Data transmission connector and a corresponding connector assembly, electric cable and use thereof

Abstract

A data transmission connector (103) has a housing (30) and a plurality of data transfer plug contacts (32) that are rigid and are arranged fixedly inside the connector (103).

Claims

1. A data transmission connector, comprising: a housing; a plurality of data transfer plug contacts that are rigid and are arranged fixedly inside said connector; a contact holder comprising a contact holder cover; wherein said contact holder cover comprises a plurality of contact holder cover parts that are mechanically assembled with each other, each part of said plurality of contact holder cover parts covering respectively one pair of data transfer plug contacts of said plurality of data transfer plug contacts.

2. The connector according to claim 1, wherein said connector further comprises a contact separator.

3. The connector according to claim 2, wherein said contact separator is made of metal.

4. The connector according to claim 1, wherein said connector further comprises a latch.

5. The connector according to claim 1, wherein said housing is made of metal.

6. The connector according to claim 1, wherein said connector is an 8-way connector.

7. The connector according to claim 1, wherein said connector is an adapter compliant with standard IEC-60603-7-7:2010 published by IEC on May 1, 2010.

8. A connector assembly, comprising: a first data transmission connector, having four pairs of connection ports; a second data transmission connector, having four single-pair connection ports distant from each other and each comprising one pair of connection ports; and a third data transmission connector, connecting said first and second connectors; wherein said third connector is according to claim 1.

9. The connector assembly according to claim 8, wherein said first connector is compliant with a predetermined standard.

10. An electric cable, wherein said electric cable comprises the connector assembly according to claim 8.

11. The electric cable according to claim 10, wherein said electric cable is an Ethernet cable.

12. A telecommunications network, comprising the electric cable according to claim 11 for PoE, Power over Ethernet, data transmission.

Description

BRIEF DESCRIPTION OF THE DRAWINGS

(1) Other aspects and advantages of the invention will become apparent from the following detailed description of particular embodiments, which are given by way of non-limiting examples, with reference to the appended drawings, in which:

(2) FIG. 1, already described, is a schematic view, partly in section, of a prior art socket with a prior art device for connecting a plurality of plugs to a standardized plug socket and with plugs inserted in the device;

(3) FIG. 2 is a synoptic view of a connector assembly according to the present invention, in a particular embodiment;

(4) FIG. 3 is a schematic exploded view of a data transmission connector according to the present invention, in a particular embodiment;

(5) FIG. 4 is a schematic perspective view of part of a connector assembly according to the present invention;

(6) FIG. 5 is a schematic front view of the part of the connector assembly shown in FIG. 4; and

(7) FIG. 6 is a schematic perspective view of part of a connector assembly according to the invention in a particular embodiment, showing a data transmission connector according to the invention and a standardized four-pair connector the pairs of which are to be split by means of the data transmission connector.

DETAILED DESCRIPTION

(8) As shown in FIG. 2, a connector assembly 10 according to a particular embodiment of the present invention comprises a first connector 101, a second connector 102 and a third connector 103.
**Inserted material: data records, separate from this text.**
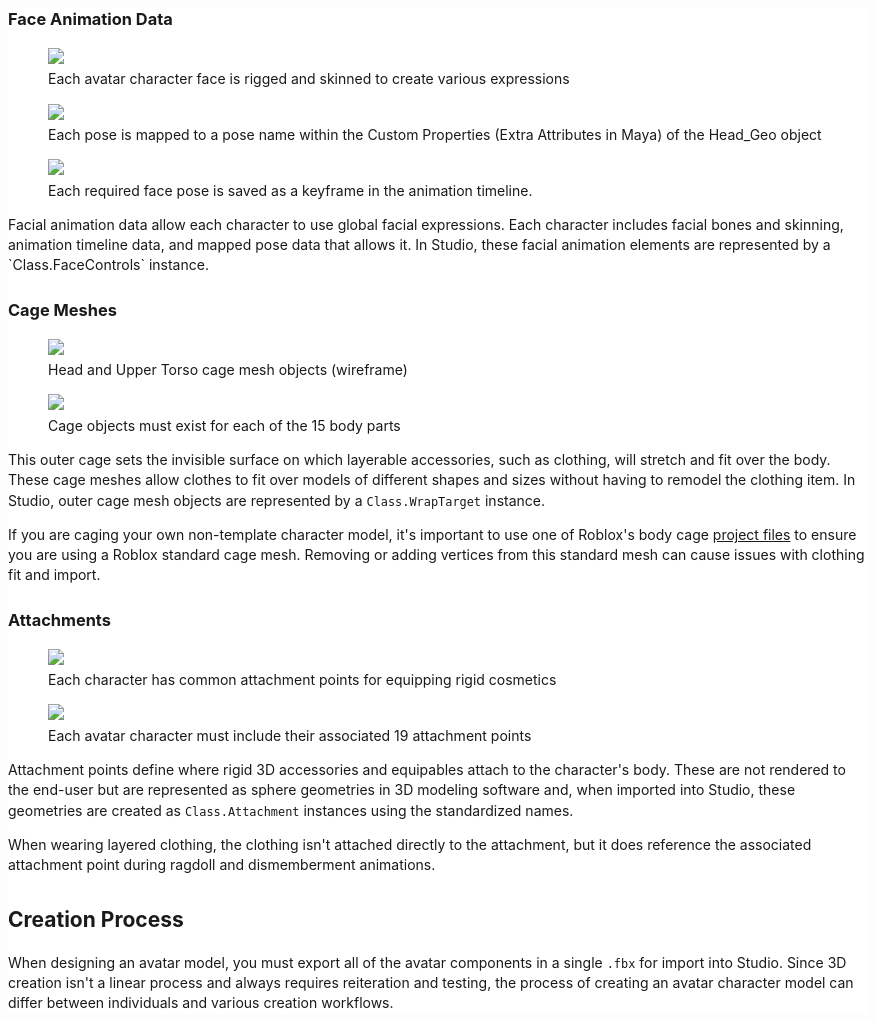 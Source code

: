 ### Face Animation Data

<GridContainer numColumns="2">
  <figure><img src="../../assets/art/avatar/Facial-Rig-Visual.png" />  <figcaption>Each avatar character face is rigged and skinned to create various expressions</figcaption></figure>
  
 <figure><img src="../../assets/art/avatar/Facial-Properties.png" /><figcaption>Each pose is mapped to a pose name within the Custom Properties (Extra Attributes in Maya) of the Head_Geo object</figcaption></figure>
</GridContainer>

<figure><img src="../../assets/art/avatar/Facial-Animation-Timeline.png" /><figcaption>Each required face pose is saved as a keyframe in the animation timeline.</figcaption></figure>
Facial animation data allow each character to use global facial expressions. Each character includes facial bones and skinning, animation timeline data, and mapped pose data that allows it. In Studio, these facial animation elements are represented by a `Class.FaceControls` instance.

### Cage Meshes

<GridContainer numColumns="2">
  <figure><img src="../../assets/art/avatar/Cage-Mesh-Visual.png" />  <figcaption>Head and Upper Torso cage mesh objects (wireframe)</figcaption></figure>

  <figure><img src="../../assets/art/avatar/Cage-Mesh-Data-Model.png" width="80%"/><figcaption>Cage objects must exist for each of the 15 body parts</figcaption></figure>
</GridContainer>

This outer cage sets the invisible surface on which layerable accessories, such as clothing, will stretch and fit over the body. These cage meshes allow clothes to fit over models of different shapes and sizes without having to remodel the clothing item. In Studio, outer cage mesh objects are represented by a `Class.WrapTarget` instance.

If you are caging your own non-template character model, it's important to use one of Roblox's body cage [project files](../../art/avatar/project-files.md) to ensure you are using a Roblox standard cage mesh. Removing or adding vertices from this standard mesh can cause issues with clothing fit and import.

### Attachments

<GridContainer numColumns="2">
  <figure><img src="../../assets/art/avatar/Attachments-Visual.png" />  <figcaption>Each character has common attachment points for equipping rigid cosmetics</figcaption></figure>

  <figure><img src="../../assets/art/avatar/Attachments-Data-Model.png" width="70%"/><figcaption>Each avatar character must include their associated 19 attachment points</figcaption></figure>
</GridContainer>

Attachment points define where rigid 3D accessories and equipables attach to the character's body. These are not rendered to the end-user but are represented as sphere geometries in 3D modeling software and, when imported into Studio, these geometries are created as `Class.Attachment` instances using the standardized names.

When wearing layered clothing, the clothing isn't attached directly to the attachment, but it does reference the associated attachment point during ragdoll and dismemberment animations.

## Creation Process

When designing an avatar model, you must export all of the avatar components in a single `.fbx` for import into Studio. Since 3D creation isn't a linear process and always requires reiteration and testing, the process of creating an avatar character model can differ between individuals and various creation workflows.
(9) The first connector 101 is a data transmission connector having four pairs of connection ports.

(10) In a particular embodiment, the first connector 101 may be a standardized connector i.e. it may be compliant with a predetermined standard.
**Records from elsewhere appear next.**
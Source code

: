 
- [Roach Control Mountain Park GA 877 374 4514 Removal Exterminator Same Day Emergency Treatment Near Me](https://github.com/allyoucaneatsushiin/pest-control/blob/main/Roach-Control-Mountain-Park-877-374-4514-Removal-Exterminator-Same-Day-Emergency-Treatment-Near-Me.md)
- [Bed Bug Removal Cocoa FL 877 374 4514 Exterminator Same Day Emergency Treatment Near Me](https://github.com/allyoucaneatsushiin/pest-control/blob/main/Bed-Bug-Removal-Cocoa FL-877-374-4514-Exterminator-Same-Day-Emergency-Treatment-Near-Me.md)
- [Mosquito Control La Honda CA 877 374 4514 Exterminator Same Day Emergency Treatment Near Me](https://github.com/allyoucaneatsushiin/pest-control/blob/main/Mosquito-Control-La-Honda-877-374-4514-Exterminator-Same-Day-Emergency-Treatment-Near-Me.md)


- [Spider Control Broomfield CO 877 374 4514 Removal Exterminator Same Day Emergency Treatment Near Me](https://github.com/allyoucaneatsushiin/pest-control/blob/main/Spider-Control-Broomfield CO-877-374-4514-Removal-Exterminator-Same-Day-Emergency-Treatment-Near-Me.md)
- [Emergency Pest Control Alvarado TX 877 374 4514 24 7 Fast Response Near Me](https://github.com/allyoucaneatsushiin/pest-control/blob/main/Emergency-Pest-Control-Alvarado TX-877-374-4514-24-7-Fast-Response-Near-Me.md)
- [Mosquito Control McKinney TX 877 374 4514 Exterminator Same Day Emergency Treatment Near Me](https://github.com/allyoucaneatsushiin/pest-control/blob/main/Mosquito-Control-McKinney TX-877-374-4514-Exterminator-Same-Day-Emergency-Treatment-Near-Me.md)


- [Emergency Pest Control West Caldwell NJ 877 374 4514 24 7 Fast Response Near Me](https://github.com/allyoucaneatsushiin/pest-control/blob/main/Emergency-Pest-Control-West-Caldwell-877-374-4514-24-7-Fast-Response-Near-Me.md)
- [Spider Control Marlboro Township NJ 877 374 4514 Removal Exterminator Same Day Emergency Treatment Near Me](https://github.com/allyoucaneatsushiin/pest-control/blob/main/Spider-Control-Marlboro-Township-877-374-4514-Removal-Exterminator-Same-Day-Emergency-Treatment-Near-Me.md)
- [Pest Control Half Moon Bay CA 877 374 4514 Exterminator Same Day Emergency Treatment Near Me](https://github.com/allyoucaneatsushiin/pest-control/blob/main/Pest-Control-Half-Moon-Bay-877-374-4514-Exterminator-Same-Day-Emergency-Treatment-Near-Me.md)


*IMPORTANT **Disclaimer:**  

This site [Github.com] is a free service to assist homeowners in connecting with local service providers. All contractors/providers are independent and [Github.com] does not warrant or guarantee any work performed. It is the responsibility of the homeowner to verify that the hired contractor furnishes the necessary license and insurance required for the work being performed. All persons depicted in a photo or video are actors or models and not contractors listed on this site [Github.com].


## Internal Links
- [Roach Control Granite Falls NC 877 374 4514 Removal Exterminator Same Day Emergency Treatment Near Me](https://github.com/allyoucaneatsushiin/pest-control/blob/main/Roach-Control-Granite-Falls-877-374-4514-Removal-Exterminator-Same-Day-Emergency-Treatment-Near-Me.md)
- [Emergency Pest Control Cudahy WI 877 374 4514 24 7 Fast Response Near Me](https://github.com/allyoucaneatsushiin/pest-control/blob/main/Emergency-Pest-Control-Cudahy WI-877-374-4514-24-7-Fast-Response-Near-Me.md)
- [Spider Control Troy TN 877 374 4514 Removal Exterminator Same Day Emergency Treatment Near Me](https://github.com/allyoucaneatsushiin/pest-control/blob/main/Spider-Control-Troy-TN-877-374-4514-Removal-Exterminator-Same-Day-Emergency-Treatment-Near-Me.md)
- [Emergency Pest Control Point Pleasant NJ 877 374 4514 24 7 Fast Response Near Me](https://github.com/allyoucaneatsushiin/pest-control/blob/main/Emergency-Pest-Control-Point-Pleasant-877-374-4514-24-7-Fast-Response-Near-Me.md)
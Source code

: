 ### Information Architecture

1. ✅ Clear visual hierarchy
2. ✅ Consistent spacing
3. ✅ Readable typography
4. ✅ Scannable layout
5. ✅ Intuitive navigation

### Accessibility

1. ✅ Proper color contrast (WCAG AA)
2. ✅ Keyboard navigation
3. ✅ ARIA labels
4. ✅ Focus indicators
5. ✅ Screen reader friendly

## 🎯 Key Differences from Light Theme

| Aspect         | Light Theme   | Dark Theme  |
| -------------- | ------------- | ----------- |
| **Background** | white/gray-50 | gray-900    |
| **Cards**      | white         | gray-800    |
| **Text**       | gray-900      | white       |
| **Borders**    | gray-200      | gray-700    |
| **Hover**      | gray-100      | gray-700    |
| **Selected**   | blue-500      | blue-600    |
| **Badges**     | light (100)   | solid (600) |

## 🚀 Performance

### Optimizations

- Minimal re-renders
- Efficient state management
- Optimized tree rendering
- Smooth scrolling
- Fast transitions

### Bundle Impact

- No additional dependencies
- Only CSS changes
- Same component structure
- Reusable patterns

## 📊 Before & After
(11) The second connector 102 is a single-pair data transmission connector having four single-pair connection ports distant from each other, i.e. not lying next to one another. Each of the single-pair connection ports comprises one pair of connection ports.

(12) According to the present invention, the third connector 103 is a data transmission connector which has the functions of an adapter, connecting the first and second connectors 101, 102 in a manner described in more detail below.
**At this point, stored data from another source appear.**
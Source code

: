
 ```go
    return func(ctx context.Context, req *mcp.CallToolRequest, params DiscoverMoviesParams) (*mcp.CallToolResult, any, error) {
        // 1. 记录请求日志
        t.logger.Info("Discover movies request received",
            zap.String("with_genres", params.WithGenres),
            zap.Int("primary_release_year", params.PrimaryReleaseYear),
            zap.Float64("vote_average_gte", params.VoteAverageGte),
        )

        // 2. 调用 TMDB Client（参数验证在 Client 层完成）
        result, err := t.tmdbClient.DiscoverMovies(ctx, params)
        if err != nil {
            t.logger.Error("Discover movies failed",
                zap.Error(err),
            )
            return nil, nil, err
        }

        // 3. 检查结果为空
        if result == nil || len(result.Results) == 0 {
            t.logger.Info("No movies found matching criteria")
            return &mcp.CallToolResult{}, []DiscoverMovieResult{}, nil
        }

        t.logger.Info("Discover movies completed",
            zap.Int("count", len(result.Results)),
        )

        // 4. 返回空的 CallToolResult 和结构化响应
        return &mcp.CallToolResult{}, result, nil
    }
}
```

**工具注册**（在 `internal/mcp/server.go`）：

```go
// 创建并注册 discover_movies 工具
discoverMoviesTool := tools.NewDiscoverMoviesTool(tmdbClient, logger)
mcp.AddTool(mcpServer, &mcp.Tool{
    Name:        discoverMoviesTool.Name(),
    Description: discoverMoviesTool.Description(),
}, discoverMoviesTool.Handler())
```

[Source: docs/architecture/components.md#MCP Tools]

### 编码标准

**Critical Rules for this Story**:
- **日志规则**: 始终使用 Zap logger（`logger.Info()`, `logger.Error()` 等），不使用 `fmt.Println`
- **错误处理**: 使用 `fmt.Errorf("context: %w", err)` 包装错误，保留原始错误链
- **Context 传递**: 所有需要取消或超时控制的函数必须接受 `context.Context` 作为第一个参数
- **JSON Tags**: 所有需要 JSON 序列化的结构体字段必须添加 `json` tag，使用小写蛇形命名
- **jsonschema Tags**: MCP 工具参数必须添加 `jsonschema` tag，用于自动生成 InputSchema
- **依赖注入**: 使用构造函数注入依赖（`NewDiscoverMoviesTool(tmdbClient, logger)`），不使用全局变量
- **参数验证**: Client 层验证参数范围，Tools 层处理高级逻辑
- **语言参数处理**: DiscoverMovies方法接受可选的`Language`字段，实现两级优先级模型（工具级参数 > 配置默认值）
(13) Thus, in the following, the data transmission connector according to the invention, which is the third connector 103 in FIG. 2, will also be referred to as an adapter.

(14) Therefore, in the following: the expressions “data transmission connector 103 according to the invention”, “third connector 103” and “adapter 103” are synonymous and refer to the same element, which is the data transmission connector performing the functions of an adapter according to the present invention; the expression “standardized data transmission connector” refers to the first connector 101, the connections of which are to be split by the adapter 103 according to the invention; and the expression “single-pair data transmission connector” refers to the second connector 102.

(15) With reference to FIG. 3, the data transmission connector 103 according to the invention comprises a housing 30.

(16) The housing 30 is preferably, but not necessarily, made of metal, for optimizing the quality to cost ratio. Metal will offer satisfying durability, robustness and shielding efficiency. A large variety of metallic materials may be used.

(17) By way of non-limiting example, the housing 30 may be made of aluminum and/or copper.

(18) As a variant, it may be made of zamac, which is a zinc, aluminum, magnesium and copper alloy.

(19) The data transmission connector 103 also comprises a plurality of data transfer plug contacts 32.

(20) According to the present invention, the data transfer plug contacts 32 are rigid. In other words, they are not flexible. This makes them more solid and resistant to damage.

(21) In addition, according to the present invention, the data transfer plug contacts 32 are arranged fixedly inside the data transmission connector 103, as described in more detail below.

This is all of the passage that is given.